▶ _PROBLEM_
Transcribe the entries below exactly from their first line through the line containing "Resume Builder: A", and let no picture into the copy.

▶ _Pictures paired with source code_
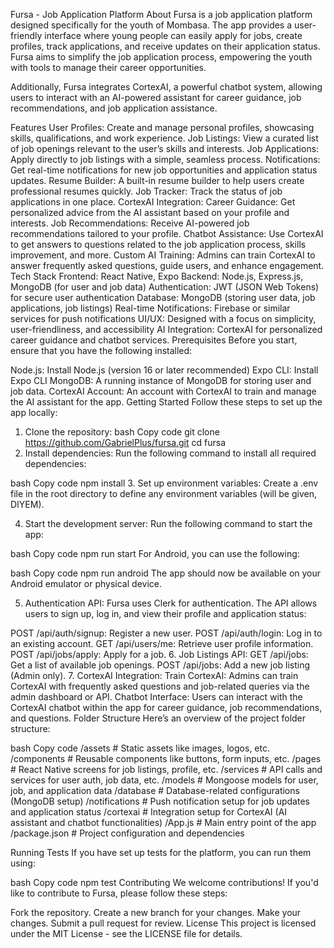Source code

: Fursa - Job Application Platform
About
Fursa is a job application platform designed specifically for the youth of Mombasa. The app provides a user-friendly interface where young people can easily apply for jobs, create profiles, track applications, and receive updates on their application status. Fursa aims to simplify the job application process, empowering the youth with tools to manage their career opportunities.

Additionally, Fursa integrates CortexAI, a powerful chatbot system, allowing users to interact with an AI-powered assistant for career guidance, job recommendations, and job application assistance.


Features
User Profiles: Create and manage personal profiles, showcasing skills, qualifications, and work experience.
Job Listings: View a curated list of job openings relevant to the user’s skills and interests.
Job Applications: Apply directly to job listings with a simple, seamless process.
Notifications: Get real-time notifications for new job opportunities and application status updates.
Resume Builder: A built-in resume builder to help users create professional resumes quickly.
Job Tracker: Track the status of job applications in one place.
CortexAI Integration:
Career Guidance: Get personalized advice from the AI assistant based on your profile and interests.
Job Recommendations: Receive AI-powered job recommendations tailored to your profile.
Chatbot Assistance: Use CortexAI to get answers to questions related to the job application process, skills improvement, and more.
Custom AI Training: Admins can train CortexAI to answer frequently asked questions, guide users, and enhance engagement.
Tech Stack
Frontend: React Native, Expo
Backend: Node.js, Express.js, MongoDB (for user and job data)
Authentication: JWT (JSON Web Tokens) for secure user authentication
Database: MongoDB (storing user data, job applications, job listings)
Real-time Notifications: Firebase or similar services for push notifications
UI/UX: Designed with a focus on simplicity, user-friendliness, and accessibility
AI Integration: CortexAI for personalized career guidance and chatbot services.
Prerequisites
Before you start, ensure that you have the following installed:

Node.js: Install Node.js (version 16 or later recommended)
Expo CLI: Install Expo CLI
MongoDB: A running instance of MongoDB for storing user and job data.
CortexAI Account: An account with CortexAI to train and manage the AI assistant for the app.
Getting Started
Follow these steps to set up the app locally:

1. Clone the repository:
bash
Copy code
git clone https://github.com/GabrielPlus/fursa.git
cd fursa
2. Install dependencies:
Run the following command to install all required dependencies:

bash
Copy code
npm install
3. Set up environment variables:
Create a .env file in the root directory to define any environment variables (will be given, DIYEM).

4. Start the development server:
Run the following command to start the app:

bash
Copy code
npm run start
For Android, you can use the following:

bash
Copy code
npm run android
The app should now be available on your Android emulator or physical device.

5. Authentication API:
Fursa uses Clerk for authentication. The API allows users to sign up, log in, and view their profile and application status:

POST /api/auth/signup: Register a new user.
POST /api/auth/login: Log in to an existing account.
GET /api/users/me: Retrieve user profile information.
POST /api/jobs/apply: Apply for a job.
6. Job Listings API:
GET /api/jobs: Get a list of available job openings.
POST /api/jobs: Add a new job listing (Admin only).
7. CortexAI Integration:
Train CortexAI: Admins can train CortexAI with frequently asked questions and job-related queries via the admin dashboard or API.
Chatbot Interface: Users can interact with the CortexAI chatbot within the app for career guidance, job recommendations, and questions.
Folder Structure
Here’s an overview of the project folder structure:

bash
Copy code
/assets           # Static assets like images, logos, etc.
/components       # Reusable components like buttons, form inputs, etc.
/pages            # React Native screens for job listings, profile, etc.
/services         # API calls and services for user auth, job data, etc.
/models           # Mongoose models for user, job, and application data
/database         # Database-related configurations (MongoDB setup)
/notifications    # Push notification setup for job updates and application status
/cortexai         # Integration setup for CortexAI (AI assistant and chatbot functionalities)
/App.js           # Main entry point of the app
/package.json     # Project configuration and dependencies

Running Tests
If you have set up tests for the platform, you can run them using:

bash
Copy code
npm test
Contributing
We welcome contributions! If you'd like to contribute to Fursa, please follow these steps:

Fork the repository.
Create a new branch for your changes.
Make your changes.
Submit a pull request for review.
License
This project is licensed under the MIT License - see the LICENSE file for details.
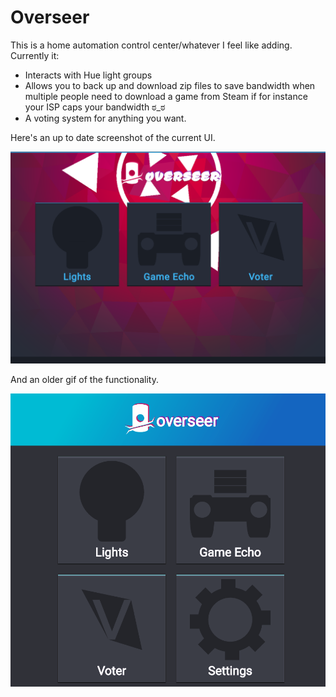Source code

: # Overseer

This is a home automation control center/whatever I feel like adding. Currently it:

- Interacts with Hue light groups
- Allows you to back up and download zip files to save bandwidth when multiple people need to download a game from Steam if for instance your ISP caps your bandwidth ಠ_ಠ
- A voting system for anything you want.

Here's an up to date screenshot of the current UI.

![screenshot](https://raw.githubusercontent.com/sheodox/Overseer/master/images/screenshot.png)

And an older gif of the functionality.

![screenshot](https://raw.githubusercontent.com/sheodox/Overseer/master/images/overseer.gif)
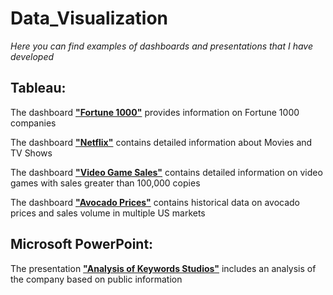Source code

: # Data_Visualization

*Here you can find examples of dashboards and presentations that I have developed*

## Tableau:

The dashboard [**"Fortune 1000"**](https://public.tableau.com/app/profile/anastasiia4307/viz/Fortune1000_16674117766660/Dashboard1) provides information on Fortune 1000 companies

The dashboard [**"Netflix"**](https://public.tableau.com/app/profile/anastasiia4307/viz/NetflixMoviesandTVShows_16673378689180/Dashboard1) contains detailed information about Movies and TV Shows

The dashboard [**"Video Game Sales"**](https://public.tableau.com/app/profile/anastasiia4307/viz/SalesOverviewVideoGameSales/SalesOverview) contains detailed information on video games with sales greater than 100,000 copies

The dashboard [**"Avocado Prices"**](https://public.tableau.com/app/profile/anastasiia4307/viz/AvocadoPrices_16620533743930/Dashboard1) contains historical data on avocado prices and sales volume in multiple US markets

## Microsoft PowerPoint:

The presentation [**"Analysis of Keywords Studios"**](https://drive.google.com/drive/u/0/folders/1S55BeQTFzAtSRFKksDXecvfd-pq9oG18) includes an analysis of the company based on public information
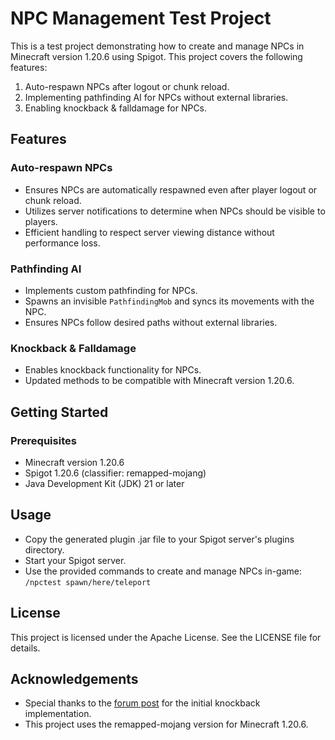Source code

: # NPC Management Test Project

This is a test project demonstrating how to create and manage NPCs in Minecraft version 1.20.6 using Spigot. This project covers the following features:
1. Auto-respawn NPCs after logout or chunk reload.
2. Implementing pathfinding AI for NPCs without external libraries.
3. Enabling knockback & falldamage for NPCs.

## Features

### Auto-respawn NPCs
- Ensures NPCs are automatically respawned even after player logout or chunk reload.
- Utilizes server notifications to determine when NPCs should be visible to players.
- Efficient handling to respect server viewing distance without performance loss.

### Pathfinding AI
- Implements custom pathfinding for NPCs.
- Spawns an invisible `PathfindingMob` and syncs its movements with the NPC.
- Ensures NPCs follow desired paths without external libraries.

### Knockback & Falldamage
- Enables knockback functionality for NPCs.
- Updated methods to be compatible with Minecraft version 1.20.6.

## Getting Started

### Prerequisites
- Minecraft version 1.20.6
- Spigot 1.20.6 (classifier: remapped-mojang)
- Java Development Kit (JDK) 21 or later

## Usage
- Copy the generated plugin .jar file to your Spigot server's plugins directory.
- Start your Spigot server.
- Use the provided commands to create and manage NPCs in-game:
  `/npctest spawn/here/teleport`

## License
This project is licensed under the Apache License. See the LICENSE file for details.

## Acknowledgements
- Special thanks to the [forum post](https://www.spigotmc.org/threads/nms-serverplayer-entityplayer-for-the-1-17-1-18-mojang-mappings-with-fall-damage-and-knockback.551281/) for the initial knockback implementation.
- This project uses the remapped-mojang version for Minecraft 1.20.6.
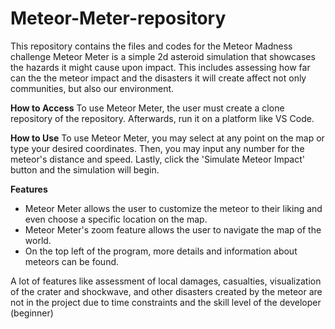 # Meteor-Meter-repository
This repository contains the files and codes for the Meteor Madness challenge
Meteor Meter is a simple 2d asteroid simulation that showcases the hazards it might cause upon impact. 
This includes assessing how far can the the meteor impact and the disasters it will create affect not 
only communities, but also our environment.

**How to Access**
To use Meteor Meter, the user must create a clone repository of the repository.
Afterwards, run it on a platform like VS Code.

**How to Use**
To use Meteor Meter, you may select at any point on the map or type your desired coordinates.
Then, you may input any number for the meteor's distance and speed.
Lastly, click the 'Simulate Meteor Impact' button and the simulation will begin.

**Features**
- Meteor Meter allows the user to customize the meteor to their liking and even choose a specific location on the map.
- Meteor Meter's zoom feature allows the user to navigate the map of the world.
- On the top left of the program, more details and information about meteors can be found.
  
A lot of features like assessment of local damages, casualties, visualization of the crater and shockwave, and other 
disasters created by the meteor are not in the project due to time constraints and the skill level of the developer (beginner)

▶ _RESPONSE TO THE EXERCISE_
Source code

: Fursa - Job Application Platform
About
Fursa is a job application platform designed specifically for the youth of Mombasa. The app provides a user-friendly interface where young people can easily apply for jobs, create profiles, track applications, and receive updates on their application status. Fursa aims to simplify the job application process, empowering the youth with tools to manage their career opportunities.

Additionally, Fursa integrates CortexAI, a powerful chatbot system, allowing users to interact with an AI-powered assistant for career guidance, job recommendations, and job application assistance.


Features
User Profiles: Create and manage personal profiles, showcasing skills, qualifications, and work experience.
Job Listings: View a curated list of job openings relevant to the user’s skills and interests.
Job Applications: Apply directly to job listings with a simple, seamless process.
Notifications: Get real-time notifications for new job opportunities and application status updates.
Resume Builder: A built-in resume builder to help users create professional resumes quickly.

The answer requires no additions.